Content starts

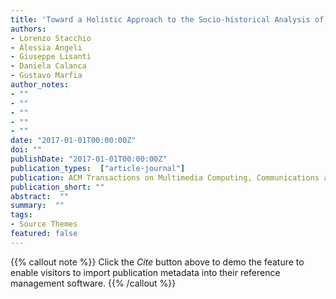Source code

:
 ```yaml
---
title: 'Toward a Holistic Approach to the Socio-historical Analysis of Vernacular Photos'
authors:
- Lorenzo Stacchio
- Alessia Angeli
- Giuseppe Lisanti
- Daniela Calanca
- Gustavo Marfia
author_notes:
- ""
- ""
- ""
- ""
- ""
date: "2017-01-01T00:00:00Z"
doi: ""
publishDate: "2017-01-01T00:00:00Z"
publication_types:  ["article-journal"]
publication: ACM Transactions on Multimedia Computing, Communications and Applications, ACM New York, NY
publication_short: ""
abstract:  ""
summary:  ""
tags:
- Source Themes
featured: false
---
```

{{% callout note %}}
 Click the *Cite* button above to demo the feature to enable visitors to import publication metadata into their reference management software. 
{{% /callout %}}
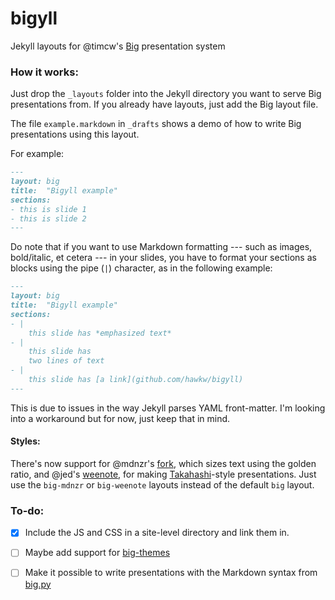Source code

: # bigyll

Jekyll layouts for @timcw's [Big](https://github.com/tmcw/big) presentation system

### How it works:
Just drop the `_layouts` folder into the Jekyll directory you want to serve Big presentations from. If you already have layouts, just add the Big layout file.

The file `example.markdown` in `_drafts` shows a demo of how to write Big presentations using this layout.

For example:
```markdown
---
layout: big
title:  "Bigyll example"
sections:
- this is slide 1
- this is slide 2
---
```

Do note that if you want to use Markdown formatting --- such as images, bold/italic, et cetera --- in your slides, you have to format your sections as blocks using the pipe (`|`) character, as in the following example:
```markdown
---
layout: big
title:  "Bigyll example"
sections:
- |
    this slide has *emphasized text*
- | 
    this slide has
    two lines of text
- | 
    this slide has [a link](github.com/hawkw/bigyll)
---
```
This is due to issues in the way Jekyll parses YAML front-matter. I'm looking into a workaround but for now, just keep that in mind.


#### Styles:
There's now support for @mdnzr's [fork](https://github.com/mdznr/big), which sizes text using the golden ratio, and @jed's [weenote](https://github.com/jed/weenote), for making [Takahashi](http://en.wikipedia.org/wiki/Takahashi_method)-style presentations. Just use the `big-mdnzr` or `big-weenote` layouts instead of the default `big` layout.

### To-do:

 -[x] Include the JS and CSS in a site-level directory and link them in.
 -[ ] Maybe add support for [big-themes](https://github.com/tmcw/big-themes)
 -[ ] Make it possible to write presentations with the Markdown syntax from [big.py](https://github.com/harperreed/bigpy)

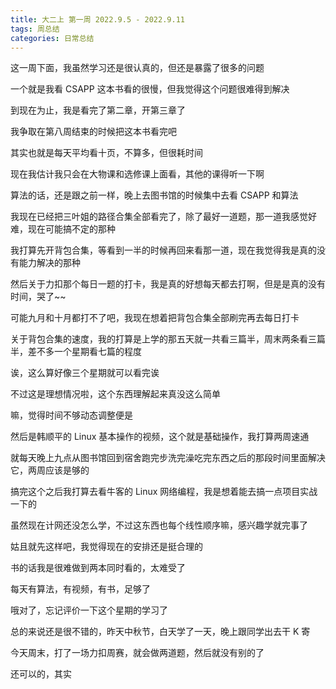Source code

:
 ```yaml
---
title: 大二上 第一周 2022.9.5 - 2022.9.11
tags: 周总结
categories: 日常总结
---
```


这一周下面，我虽然学习还是很认真的，但还是暴露了很多的问题

一个就是我看 CSAPP 这本书看的很慢，但我觉得这个问题很难得到解决

到现在为止，我是看完了第二章，开第三章了

我争取在第八周结束的时候把这本书看完吧

其实也就是每天平均看十页，不算多，但很耗时间

现在我估计我只会在大物课和选修课上面看，其他的课得听一下啊

算法的话，还是跟之前一样，晚上去图书馆的时候集中去看 CSAPP 和算法

我现在已经把三叶姐的路径合集全部看完了，除了最好一道题，那一道我感觉好难，现在可能搞不定的那种

我打算先开背包合集，等看到一半的时候再回来看那一道，现在我觉得我是真的没有能力解决的那种

然后关于力扣那个每日一题的打卡，我是真的好想每天都去打啊，但是是真的没有时间，哭了~~

可能九月和十月都打不了吧，我现在想着把背包合集全部刷完再去每日打卡

关于背包合集的速度，我的打算是上学的那五天就一共看三篇半，周末两条看三篇半，差不多一个星期看七篇的程度

诶，这么算好像三个星期就可以看完诶

不过这是理想情况啦，这个东西理解起来真没这么简单

嘛，觉得时间不够动态调整便是

然后是韩顺平的 Linux 基本操作的视频，这个就是基础操作，我打算两周速通

就每天晚上九点从图书馆回到宿舍跑完步洗完澡吃完东西之后的那段时间里面解决它，两周应该是够的

搞完这个之后我打算去看牛客的 Linux 网络编程，我是想着能去搞一点项目实战一下的

虽然现在计网还没怎么学，不过这东西也每个线性顺序嘛，感兴趣学就完事了

姑且就先这样吧，我觉得现在的安排还是挺合理的

书的话我是很难做到两本同时看的，太难受了

每天有算法，有视频，有书，足够了

哦对了，忘记评价一下这个星期的学习了

总的来说还是很不错的，昨天中秋节，白天学了一天，晚上跟同学出去干 K 寄

今天周末，打了一场力扣周赛，就会做两道题，然后就没有别的了

还可以的，其实



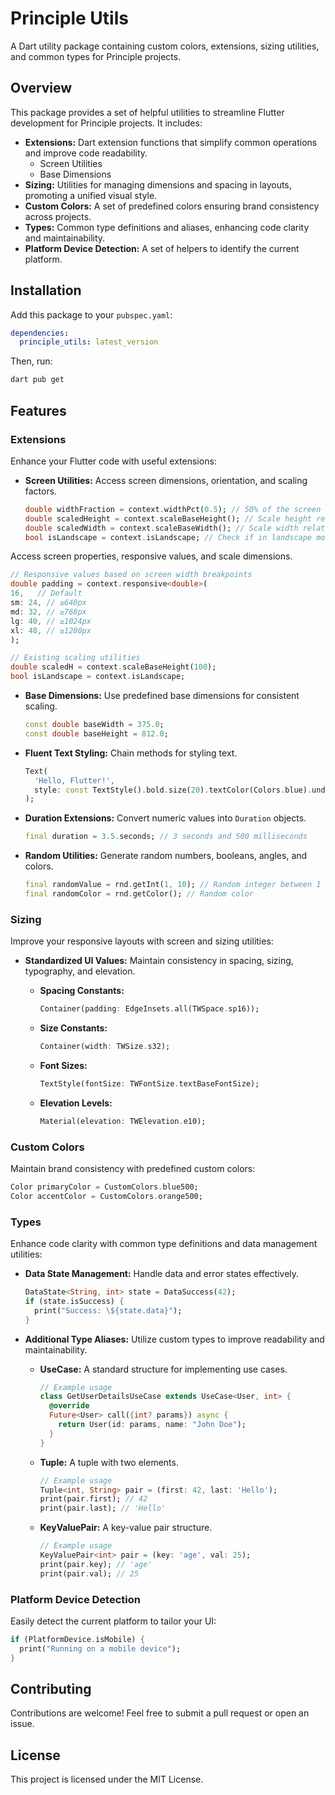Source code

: # Principle Utils

A Dart utility package containing custom colors, extensions, sizing utilities, and common types for Principle projects.

## Overview

This package provides a set of helpful utilities to streamline Flutter development for Principle projects. It includes:

- **Extensions:** Dart extension functions that simplify common operations and improve code readability.
    - Screen Utilities
    - Base Dimensions
- **Sizing:** Utilities for managing dimensions and spacing in layouts, promoting a unified visual style.
- **Custom Colors:** A set of predefined colors ensuring brand consistency across projects.
- **Types:** Common type definitions and aliases, enhancing code clarity and maintainability.
- **Platform Device Detection:** A set of helpers to identify the current platform.

## Installation

Add this package to your `pubspec.yaml`:

```yaml
dependencies:
  principle_utils: latest_version
```

Then, run:

```sh
dart pub get
```

## Features

### Extensions

Enhance your Flutter code with useful extensions:

- **Screen Utilities:** Access screen dimensions, orientation, and scaling factors.

  ```dart
  double widthFraction = context.widthPct(0.5); // 50% of the screen width
  double scaledHeight = context.scaleBaseHeight(); // Scale height relative to base
  double scaledWidth = context.scaleBaseWidth(); // Scale width relative to base
  bool isLandscape = context.isLandscape; // Check if in landscape mode
  ```
Access screen properties, responsive values, and scale dimensions.

```dart
// Responsive values based on screen width breakpoints
double padding = context.responsive<double>(
16,   // Default
sm: 24, // ≥640px
md: 32, // ≥768px
lg: 40, // ≥1024px
xl: 48, // ≥1280px
);

// Existing scaling utilities
double scaledH = context.scaleBaseHeight(100);
bool isLandscape = context.isLandscape;
```

- **Base Dimensions:** Use predefined base dimensions for consistent scaling.

  ```dart
  const double baseWidth = 375.0;
  const double baseHeight = 812.0;
  ```

- **Fluent Text Styling:** Chain methods for styling text.

  ```dart
  Text(
    'Hello, Flutter!',
    style: const TextStyle().bold.size(20).textColor(Colors.blue).underline,
  );
  ```

- **Duration Extensions:** Convert numeric values into `Duration` objects.

  ```dart
  final duration = 3.5.seconds; // 3 seconds and 500 milliseconds
  ```

- **Random Utilities:** Generate random numbers, booleans, angles, and colors.

  ```dart
  final randomValue = rnd.getInt(1, 10); // Random integer between 1 and 9
  final randomColor = rnd.getColor(); // Random color
  ```
  
### Sizing

Improve your responsive layouts with screen and sizing utilities:

- **Standardized UI Values:** Maintain consistency in spacing, sizing, typography, and elevation.

    - **Spacing Constants:**
      ```dart
      Container(padding: EdgeInsets.all(TWSpace.sp16));
      ```

    - **Size Constants:**
      ```dart
      Container(width: TWSize.s32);
      ```

    - **Font Sizes:**
      ```dart
      TextStyle(fontSize: TWFontSize.textBaseFontSize);
      ```

    - **Elevation Levels:**
      ```dart
      Material(elevation: TWElevation.e10);
      ```

### Custom Colors

Maintain brand consistency with predefined custom colors:

```dart
Color primaryColor = CustomColors.blue500;
Color accentColor = CustomColors.orange500;
```

### Types

Enhance code clarity with common type definitions and data management utilities:

- **Data State Management:** Handle data and error states effectively.

  ```dart
  DataState<String, int> state = DataSuccess(42);
  if (state.isSuccess) {
    print("Success: \${state.data}");
  }
  ```

- **Additional Type Aliases:** Utilize custom types to improve readability and maintainability.

    - **UseCase:** A standard structure for implementing use cases.

      ```dart
      // Example usage
      class GetUserDetailsUseCase extends UseCase<User, int> {
        @override
        Future<User> call({int? params}) async {
          return User(id: params, name: "John Doe");
        }
      }
      ```

    - **Tuple:** A tuple with two elements.

      ```dart 
      // Example usage
      Tuple<int, String> pair = (first: 42, last: 'Hello');
      print(pair.first); // 42
      print(pair.last); // 'Hello'
      ```

    - **KeyValuePair:** A key-value pair structure.

      ```dart
      // Example usage
      KeyValuePair<int> pair = (key: 'age', val: 25);
      print(pair.key); // 'age'
      print(pair.val); // 25
      ```

### Platform Device Detection

Easily detect the current platform to tailor your UI:

```dart
if (PlatformDevice.isMobile) {
  print("Running on a mobile device");
}
```

## Contributing

Contributions are welcome! Feel free to submit a pull request or open an issue.

## License

This project is licensed under the MIT License.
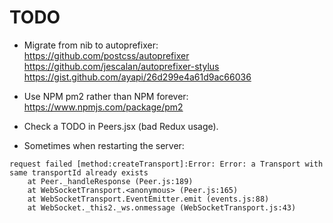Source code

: # TODO

* Migrate from nib to autoprefixer:
https://github.com/postcss/autoprefixer
https://github.com/jescalan/autoprefixer-stylus
https://gist.github.com/ayapi/26d299e4a61d9ac66036

* Use NPM pm2 rather than NPM forever:
https://www.npmjs.com/package/pm2

* Check a TODO in Peers.jsx (bad Redux usage).

* Sometimes when restarting the server:
```
request failed [method:createTransport]:Error: Error: a Transport with same transportId already exists
    at Peer._handleResponse (Peer.js:189)
    at WebSocketTransport.<anonymous> (Peer.js:165)
    at WebSocketTransport.EventEmitter.emit (events.js:88)
    at WebSocket._this2._ws.onmessage (WebSocketTransport.js:43)
```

Content ends

WHAT THE TASK REQUIRES:
Among the records, find every line holding the word "License" and copy it.

WRITTEN ANSWER:
## License
This project is licensed under the MIT License.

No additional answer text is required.